Missing Link has been developed to be deployed by doctors, physicians, cancer experts, hospitals and insurance companies. With patients’ consent, they can scan their panoramic radiographs and help patients to obtain the dental treatment they need in order to reduce systemic inflammation. Unlike other AI programs in the dental arena, Missing Link does not look at teeth, and it does not look for tooth decay or any of the other problems that most AI technologies do. This is a very targeted program. 

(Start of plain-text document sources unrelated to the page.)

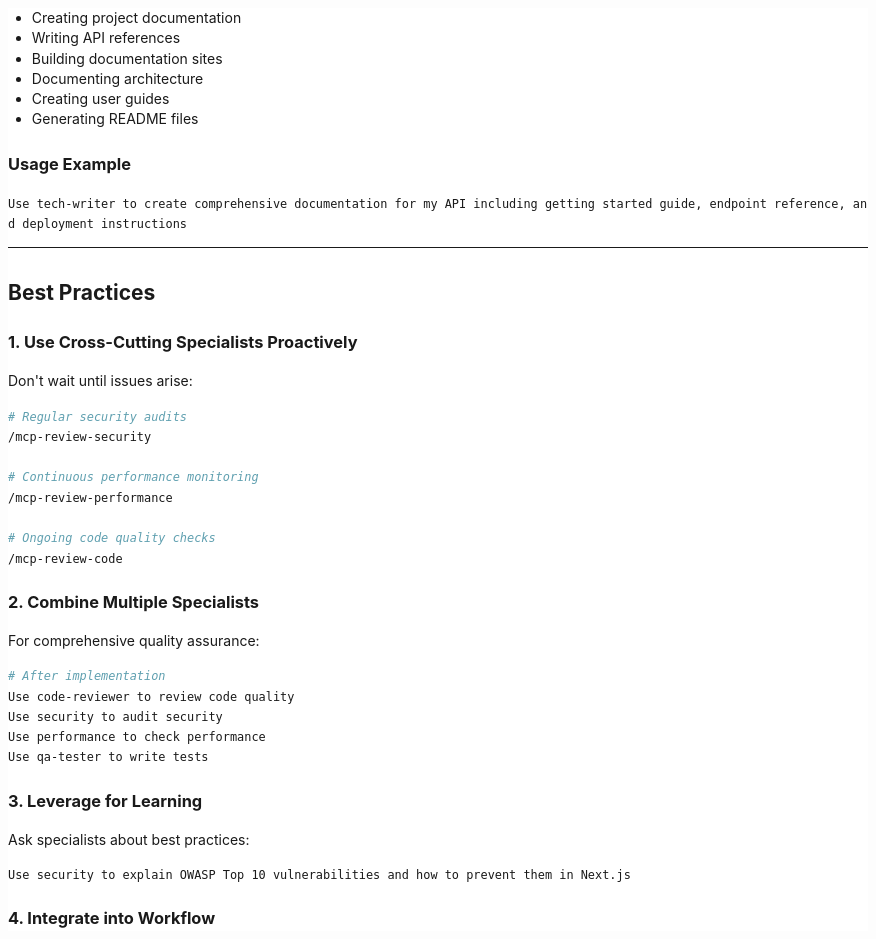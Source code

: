 - Creating project documentation
- Writing API references
- Building documentation sites
- Documenting architecture
- Creating user guides
- Generating README files

### Usage Example

```bash
Use tech-writer to create comprehensive documentation for my API including getting started guide, endpoint reference, and deployment instructions
```

---

## Best Practices

### 1. Use Cross-Cutting Specialists Proactively

Don't wait until issues arise:

```bash
# Regular security audits
/mcp-review-security

# Continuous performance monitoring
/mcp-review-performance

# Ongoing code quality checks
/mcp-review-code
```

### 2. Combine Multiple Specialists

For comprehensive quality assurance:

```bash
# After implementation
Use code-reviewer to review code quality
Use security to audit security
Use performance to check performance
Use qa-tester to write tests
```

### 3. Leverage for Learning

Ask specialists about best practices:

```bash
Use security to explain OWASP Top 10 vulnerabilities and how to prevent them in Next.js
```

### 4. Integrate into Workflow
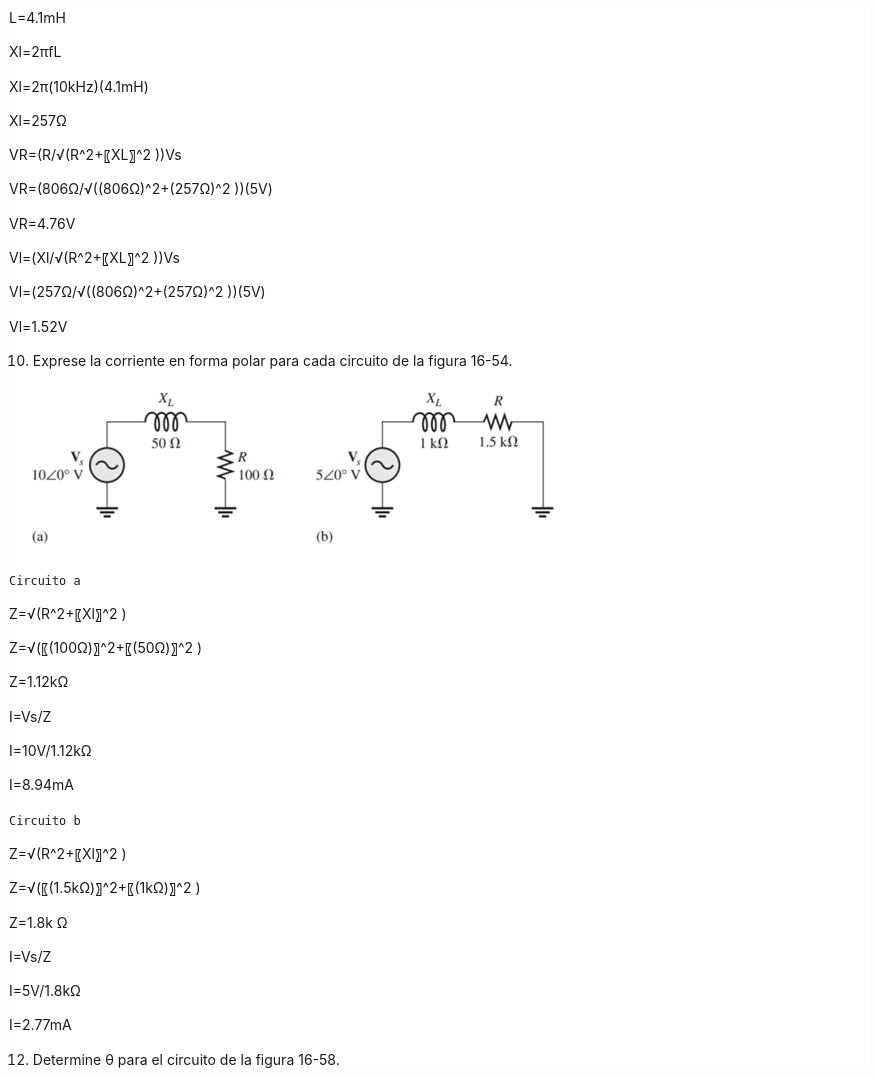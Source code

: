 L=4.1mH

Xl=2πfL

Xl=2π(10kHz)(4.1mH)

Xl=257Ω

VR=(R/√(R^2+〖XL〗^2 ))Vs

VR=(806Ω/√((806Ω)^2+(257Ω)^2 ))(5V)

VR=4.76V

Vl=(Xl/√(R^2+〖XL〗^2 ))Vs

Vl=(257Ω/√((806Ω)^2+(257Ω)^2 ))(5V)

Vl=1.52V

10. Exprese la corriente en forma polar para cada circuito de la figura 16-54.

![1](https://github.com/hmcasa1/Tarea-8/blob/030e7988463901c7a577b29ace3dd6fe00d2f4cd/imagenes/Ejercicio%2010.png)

	Circuito a
  
Z=√(R^2+〖Xl〗^2 )

Z=√(〖(100Ω)〗^2+〖(50Ω)〗^2 )

Z=1.12kΩ

I=Vs/Z

I=10V/1.12kΩ

I=8.94mA

	Circuito b

Z=√(R^2+〖Xl〗^2 )

Z=√(〖(1.5kΩ)〗^2+〖(1kΩ)〗^2 )

Z=1.8k Ω

I=Vs/Z

I=5V/1.8kΩ

I=2.77mA

12. Determine θ para el circuito de la figura 16-58.
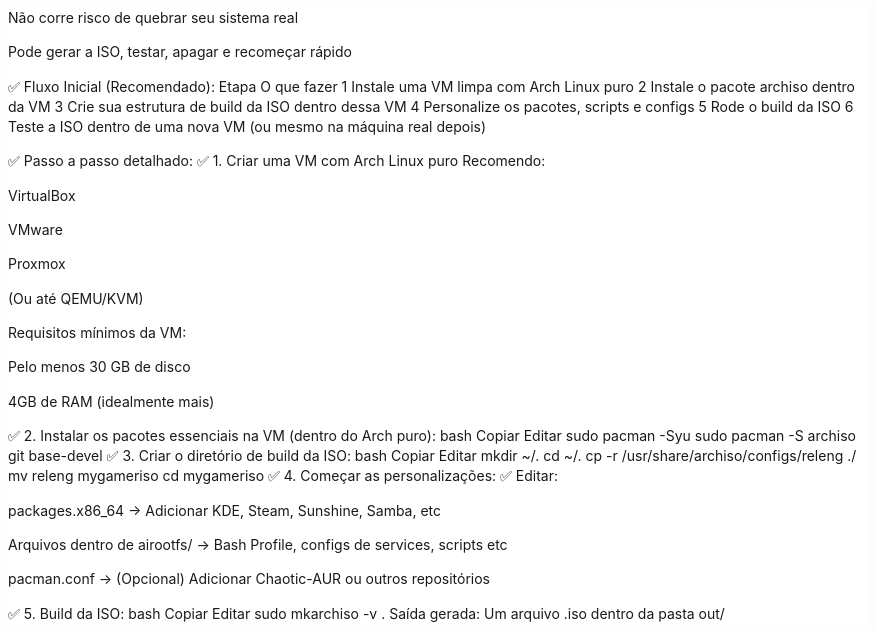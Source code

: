 Não corre risco de quebrar seu sistema real

Pode gerar a ISO, testar, apagar e recomeçar rápido

✅ Fluxo Inicial (Recomendado):
Etapa O que fazer
1 Instale uma VM limpa com Arch Linux puro
2 Instale o pacote archiso dentro da VM
3 Crie sua estrutura de build da ISO dentro dessa VM
4 Personalize os pacotes, scripts e configs
5 Rode o build da ISO
6 Teste a ISO dentro de uma nova VM (ou mesmo na máquina real depois)

✅ Passo a passo detalhado:
✅ 1. Criar uma VM com Arch Linux puro
Recomendo:

VirtualBox

VMware

Proxmox

(Ou até QEMU/KVM)

Requisitos mínimos da VM:

Pelo menos 30 GB de disco

4GB de RAM (idealmente mais)

✅ 2. Instalar os pacotes essenciais na VM (dentro do Arch puro):
bash
Copiar
Editar
sudo pacman -Syu
sudo pacman -S archiso git base-devel
✅ 3. Criar o diretório de build da ISO:
bash
Copiar
Editar
mkdir ~/.
cd ~/.
cp -r /usr/share/archiso/configs/releng ./
mv releng mygameriso
cd mygameriso
✅ 4. Começar as personalizações:
✅ Editar:

packages.x86_64 → Adicionar KDE, Steam, Sunshine, Samba, etc

Arquivos dentro de airootfs/ → Bash Profile, configs de services, scripts etc

pacman.conf → (Opcional) Adicionar Chaotic-AUR ou outros repositórios

✅ 5. Build da ISO:
bash
Copiar
Editar
sudo mkarchiso -v .
Saída gerada: Um arquivo .iso dentro da pasta out/
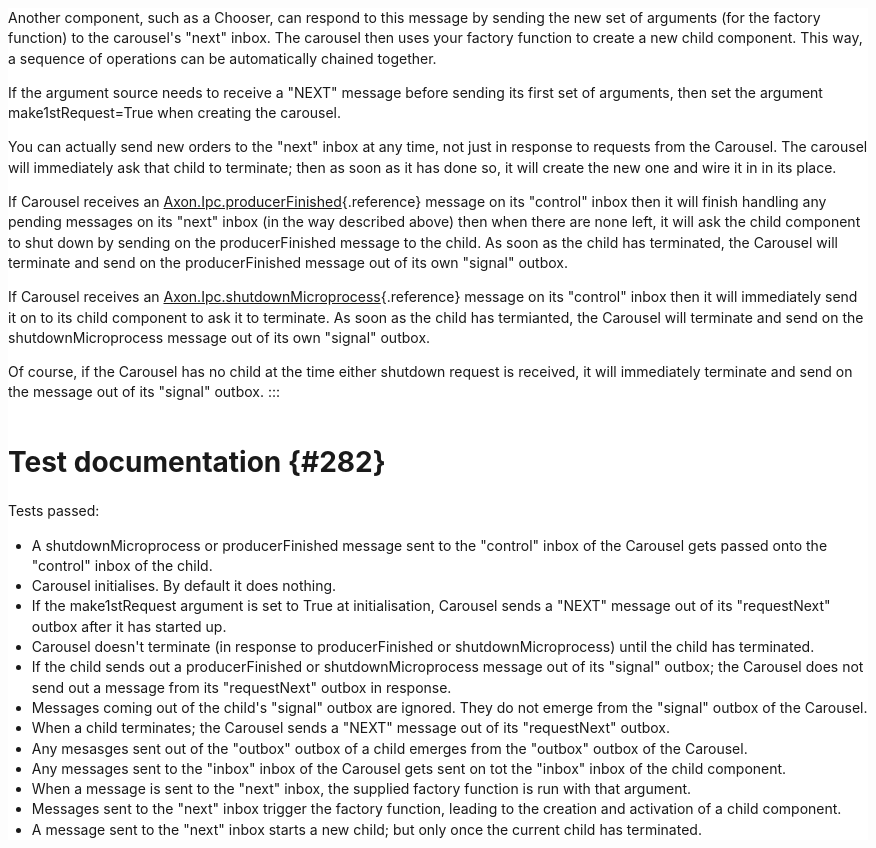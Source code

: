 Another component, such as a Chooser, can respond to this message by
sending the new set of arguments (for the factory function) to the
carousel\'s \"next\" inbox. The carousel then uses your factory function
to create a new child component. This way, a sequence of operations can
be automatically chained together.

If the argument source needs to receive a \"NEXT\" message before
sending its first set of arguments, then set the argument
make1stRequest=True when creating the carousel.

You can actually send new orders to the \"next\" inbox at any time, not
just in response to requests from the Carousel. The carousel will
immediately ask that child to terminate; then as soon as it has done so,
it will create the new one and wire it in in its place.

If Carousel receives an
[Axon.Ipc.producerFinished](/Docs/Axon/Axon.Ipc.producerFinished.html){.reference}
message on its \"control\" inbox then it will finish handling any
pending messages on its \"next\" inbox (in the way described above) then
when there are none left, it will ask the child component to shut down
by sending on the producerFinished message to the child. As soon as the
child has terminated, the Carousel will terminate and send on the
producerFinished message out of its own \"signal\" outbox.

If Carousel receives an
[Axon.Ipc.shutdownMicroprocess](/Docs/Axon/Axon.Ipc.shutdownMicroprocess.html){.reference}
message on its \"control\" inbox then it will immediately send it on to
its child component to ask it to terminate. As soon as the child has
termianted, the Carousel will terminate and send on the
shutdownMicroprocess message out of its own \"signal\" outbox.

Of course, if the Carousel has no child at the time either shutdown
request is received, it will immediately terminate and send on the
message out of its \"signal\" outbox.
:::

Test documentation {#282}
==================

Tests passed:

-   A shutdownMicroprocess or producerFinished message sent to the
    \"control\" inbox of the Carousel gets passed onto the \"control\"
    inbox of the child.
-   Carousel initialises. By default it does nothing.
-   If the make1stRequest argument is set to True at initialisation,
    Carousel sends a \"NEXT\" message out of its \"requestNext\" outbox
    after it has started up.
-   Carousel doesn\'t terminate (in response to producerFinished or
    shutdownMicroprocess) until the child has terminated.
-   If the child sends out a producerFinished or shutdownMicroprocess
    message out of its \"signal\" outbox; the Carousel does not send out
    a message from its \"requestNext\" outbox in response.
-   Messages coming out of the child\'s \"signal\" outbox are ignored.
    They do not emerge from the \"signal\" outbox of the Carousel.
-   When a child terminates; the Carousel sends a \"NEXT\" message out
    of its \"requestNext\" outbox.
-   Any mesasges sent out of the \"outbox\" outbox of a child emerges
    from the \"outbox\" outbox of the Carousel.
-   Any messages sent to the \"inbox\" inbox of the Carousel gets sent
    on tot the \"inbox\" inbox of the child component.
-   When a message is sent to the \"next\" inbox, the supplied factory
    function is run with that argument.
-   Messages sent to the \"next\" inbox trigger the factory function,
    leading to the creation and activation of a child component.
-   A message sent to the \"next\" inbox starts a new child; but only
    once the current child has terminated.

Uniquely, it enables a doctor, usually unaware of the dental world, to prescribe a test to determine whether the patient has cytokine-producing inflammation in the jaw. Until now, there has been no way other than verbal communication for doctors to know whether their patients have any oral pathologies. Any general medical practitioner can ask for a cardiologist to check a patient’s heart and can expect an electrocardiogram at a minimum and the resulting medical report, and the same goes for investigating any other organ in the body: some form of image will be generated and a report from the specialist will be sent to the general practitioner to provide some answers. But how does a doctor ask a dentist for a report if dentists are only looking at teeth and not at these specific issues and if they lack the right tools or education? We believe that there is a major blind spot here in healthcare. That is why Missing Link aims to connect doctors to dentists and offers a tool for the medical community.

The engineers on the team are currently developing the capacity to perform screening and diagnostics on CBCT scans and screen full-mouth radiographs, which is the preferred diagnostic method in the US.